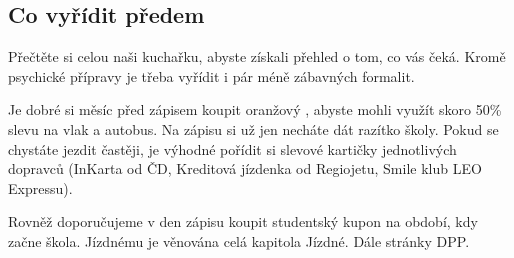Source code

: \subsection{Co vyřídit předem}
Přečtěte si celou naši kuchařku, abyste získali přehled o tom, co vás čeká.
Kromě psychické přípravy je třeba vyřídit i pár méně zábavných formalit.

Je dobré si měsíc před zápisem koupit oranžový , abyste mohli
využít skoro 50\% slevu na vlak a autobus. Na zápisu si už jen necháte dát
razítko školy. Pokud se chystáte jezdit častěji, je výhodné pořídit si slevové
kartičky jednotlivých dopravců (InKarta od ČD, Kreditová jízdenka od Regiojetu,
Smile klub LEO Expressu).

Rovněž doporučujeme v den zápisu koupit studentský kupon na období, kdy začne
škola. Jízdnému je věnována celá kapitola Jízdné. Dále stránky DPP.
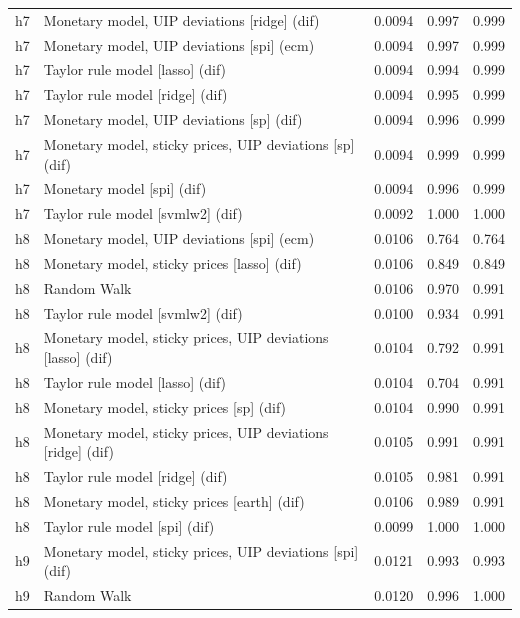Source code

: \begin{ThreePartTable}
\begin{longtable}[t]{cp{5.5cm}ccc}
h7 & \raggedright Monetary model, UIP deviations [ridge] (dif) & 0.0094 & 0.997 & 0.999\\
h7 & \raggedright Monetary model, UIP deviations [spi] (ecm) & 0.0094 & 0.997 & 0.999\\
h7 & \raggedright Taylor rule model [lasso] (dif) & 0.0094 & 0.994 & 0.999\\
h7 & \raggedright Taylor rule model [ridge] (dif) & 0.0094 & 0.995 & 0.999\\
h7 & \raggedright Monetary model, UIP deviations [sp] (dif) & 0.0094 & 0.996 & 0.999\\
h7 & \raggedright Monetary model, sticky prices, UIP deviations [sp] (dif) & 0.0094 & 0.999 & 0.999\\
h7 & \raggedright Monetary model [spi] (dif) & 0.0094 & 0.996 & 0.999\\
h7 & \raggedright Taylor rule model [svmlw2] (dif) & 0.0092 & 1.000 & 1.000\\
\addlinespace
h8 & \raggedright Monetary model, UIP deviations [spi] (ecm) & 0.0106 & 0.764 & 0.764\\
h8 & \raggedright Monetary model, sticky prices [lasso] (dif) & 0.0106 & 0.849 & 0.849\\
h8 & \raggedright Random Walk & 0.0106 & 0.970 & 0.991\\
h8 & \raggedright Taylor rule model [svmlw2] (dif) & 0.0100 & 0.934 & 0.991\\
h8 & \raggedright Monetary model, sticky prices, UIP deviations [lasso] (dif) & 0.0104 & 0.792 & 0.991\\
h8 & \raggedright Taylor rule model [lasso] (dif) & 0.0104 & 0.704 & 0.991\\
h8 & \raggedright Monetary model, sticky prices [sp] (dif) & 0.0104 & 0.990 & 0.991\\
h8 & \raggedright Monetary model, sticky prices, UIP deviations [ridge] (dif) & 0.0105 & 0.991 & 0.991\\
h8 & \raggedright Taylor rule model [ridge] (dif) & 0.0105 & 0.981 & 0.991\\
h8 & \raggedright Monetary model, sticky prices [earth] (dif) & 0.0106 & 0.989 & 0.991\\
h8 & \raggedright Taylor rule model [spi] (dif) & 0.0099 & 1.000 & 1.000\\
\addlinespace
h9 & \raggedright Monetary model, sticky prices, UIP deviations [spi] (dif) & 0.0121 & 0.993 & 0.993\\
h9 & \raggedright Random Walk & 0.0120 & 0.996 & 1.000\\

\end{longtable}
\end{ThreePartTable}

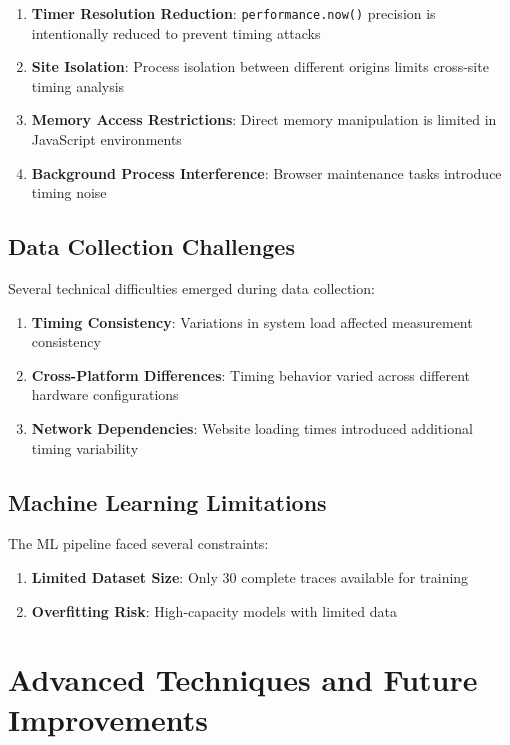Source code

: \documentclass[11pt,a4paper]{article}
\begin{document}
\begin{enumerate}
    \item \textbf{Timer Resolution Reduction}: \texttt{performance.now()} precision is intentionally reduced to prevent timing attacks
    \item \textbf{Site Isolation}: Process isolation between different origins limits cross-site timing analysis
    \item \textbf{Memory Access Restrictions}: Direct memory manipulation is limited in JavaScript environments
    \item \textbf{Background Process Interference}: Browser maintenance tasks introduce timing noise
\end{enumerate}

\subsection{Data Collection Challenges}
Several technical difficulties emerged during data collection:

\begin{enumerate}
    \item \textbf{Timing Consistency}: Variations in system load affected measurement consistency
    \item \textbf{Cross-Platform Differences}: Timing behavior varied across different hardware configurations
    \item \textbf{Network Dependencies}: Website loading times introduced additional timing variability
\end{enumerate}

\subsection{Machine Learning Limitations}
The ML pipeline faced several constraints:

\begin{enumerate}
    \item \textbf{Limited Dataset Size}: Only 30 complete traces available for training
    \item \textbf{Overfitting Risk}: High-capacity models with limited data
\end{enumerate}

\section{Advanced Techniques and Future Improvements}
\end{document}
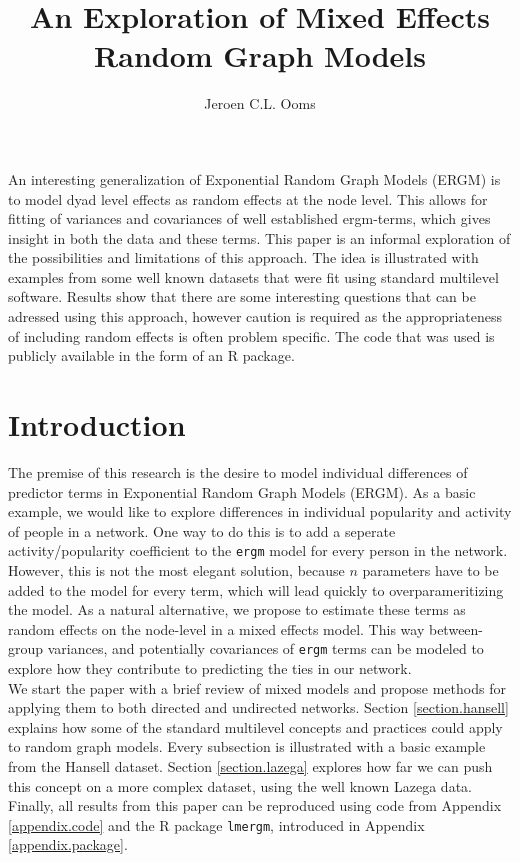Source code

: \documentclass[a4paper]{article}
\begin{document}
\title{An Exploration of Mixed Effects Random Graph Models}
\author{Jeroen C.L. Ooms}

\maketitle

\abstract{}
An interesting generalization of Exponential Random Graph Models (ERGM) is to model dyad level effects as random effects at the node level. 
This allows for fitting of variances and covariances of well established ergm-terms, which gives insight in both the data and these terms.
This paper is an informal exploration of the possibilities and limitations of this approach. 
The idea is illustrated with examples from some well known datasets that were fit using standard multilevel software.
Results show that there are some interesting questions that can be adressed using this approach, however caution is required as the appropriateness of
including random effects is often problem specific. The code that was used is publicly available in the form of an R package.

\section{Introduction}

The premise of this research is the desire to model individual differences of predictor terms in Exponential Random Graph Models (ERGM). As a basic example, 
we would like to explore differences in individual popularity and activity of people in a network. 
One way to do this is to add a seperate activity/popularity coefficient to the \texttt{ergm} model for every person in the network. 
However, this is not the most elegant solution, because $n$ parameters have to be added to the model for every term, which will lead quickly to overparameritizing the model. 
As a natural alternative, we propose to estimate these terms as random effects on the node-level in a mixed effects model. 
This way between-group variances, and potentially covariances of \texttt{ergm} terms can be modeled to explore how they contribute to predicting the ties in our network. \\

We start the paper with a brief review of mixed models and propose methods for applying them to both directed and undirected networks. 
Section \ref{section.hansell} explains how some of the standard multilevel concepts and practices could apply to random graph models.
Every subsection is illustrated with a basic example from the Hansell dataset.
Section \ref{section.lazega} explores how far we can push this concept on a more complex dataset, using the well known Lazega data. 
Finally, all results from this paper can be reproduced using code from Appendix \ref{appendix.code} and the R package \texttt{lmergm}, introduced in Appendix \ref{appendix.package}.\\
\end{document}
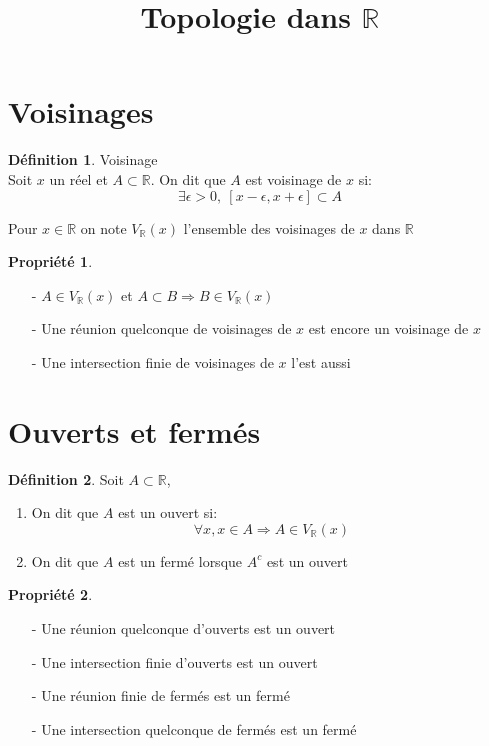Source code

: \documentclass[fleqn]{article}
\title{Topologie dans $\mathbb{R}$}
\date{}
\theoremstyle{definition} \newtheorem*{defi}{D\'efinition}
\theoremstyle{definition} \newtheorem*{theo}{Th\'eor\`eme}
\theoremstyle{definition} \newtheorem*{adh}{Caract\'erisation s\'equentielle de l'adh\'erence}
\theoremstyle{definition} \newtheorem*{prop}{Propri\'et\'e}
\theoremstyle{definition} \newtheorem*{fermitude}{Caract\'erisation s\'equentielle de la fermitude}
\begin{document}
\maketitle

\section{Voisinages}
\begin{defi} Voisinage \\
	Soit $x$ un r\'eel et $A \subset \mathbb{R}$. On dit que $A$ est voisinage de $x$ si:
	\[\exists \epsilon > 0,\ [x-\epsilon, x+\epsilon] \subset A\]
\end{defi}
Pour $x \in \mathbb{R}$ on note $V_\mathbb{R}(x)$ l'ensemble des voisinages de $x$ dans $\mathbb{R}$

\begin{prop} $ $
	\begin{itemize}
		\item [-] $A \in V_\mathbb{R}(x)$ et $A \subset B \Rightarrow B \in V_\mathbb{R}(x)$
		\item [-] Une r\'eunion quelconque de voisinages de $x$ est encore un voisinage de $x$
		\item [-] Une intersection finie de voisinages de $x$ l'est aussi
	\end{itemize}
\end{prop}

\section{Ouverts et ferm\'es}
\begin{defi}
	Soit $A \subset \mathbb{R}$,
	\begin{enumerate}
		\item On dit que $A$ est un ouvert si:
			\[\forall x, x \in A \Rightarrow A \in V_\mathbb{R}(x)\]
		\item On dit que $A$ est un ferm\'e lorsque $A^c$ est un ouvert
	\end{enumerate}
\end{defi}

\begin{prop} $ $
	\begin{itemize}
		\item [-] Une r\'eunion quelconque d'ouverts est un ouvert
		\item [-] Une intersection finie d'ouverts est un ouvert
		\item [-] Une r\'eunion finie de ferm\'es est un ferm\'e
		\item [-] Une intersection quelconque de ferm\'es est un ferm\'e
	\end{itemize}
\end{prop}
\end{document}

· · · ·

Starting at the top of the listing above, please restate word for word each line up to and including the one that holds "h7 & \raggedright Monetary model, UIP deviations [spi]", omitting every image.

(EXERCISE RESPONSE):
Source code

: \subsection{Co vyřídit předem}
Přečtěte si celou naši kuchařku, abyste získali přehled o tom, co vás čeká.
Kromě psychické přípravy je třeba vyřídit i pár méně zábavných formalit.

Je dobré si měsíc před zápisem koupit oranžový , abyste mohli
využít skoro 50\% slevu na vlak a autobus. Na zápisu si už jen necháte dát
razítko školy. Pokud se chystáte jezdit častěji, je výhodné pořídit si slevové
kartičky jednotlivých dopravců (InKarta od ČD, Kreditová jízdenka od Regiojetu,
Smile klub LEO Expressu).

Rovněž doporučujeme v den zápisu koupit studentský kupon na období, kdy začne
škola. Jízdnému je věnována celá kapitola Jízdné. Dále stránky DPP.
Source code

: \begin{ThreePartTable}
\begin{longtable}[t]{cp{5.5cm}ccc}
h7 & \raggedright Monetary model, UIP deviations [ridge] (dif) & 0.0094 & 0.997 & 0.999\\
h7 & \raggedright Monetary model, UIP deviations [spi] (ecm) & 0.0094 & 0.997 & 0.999\\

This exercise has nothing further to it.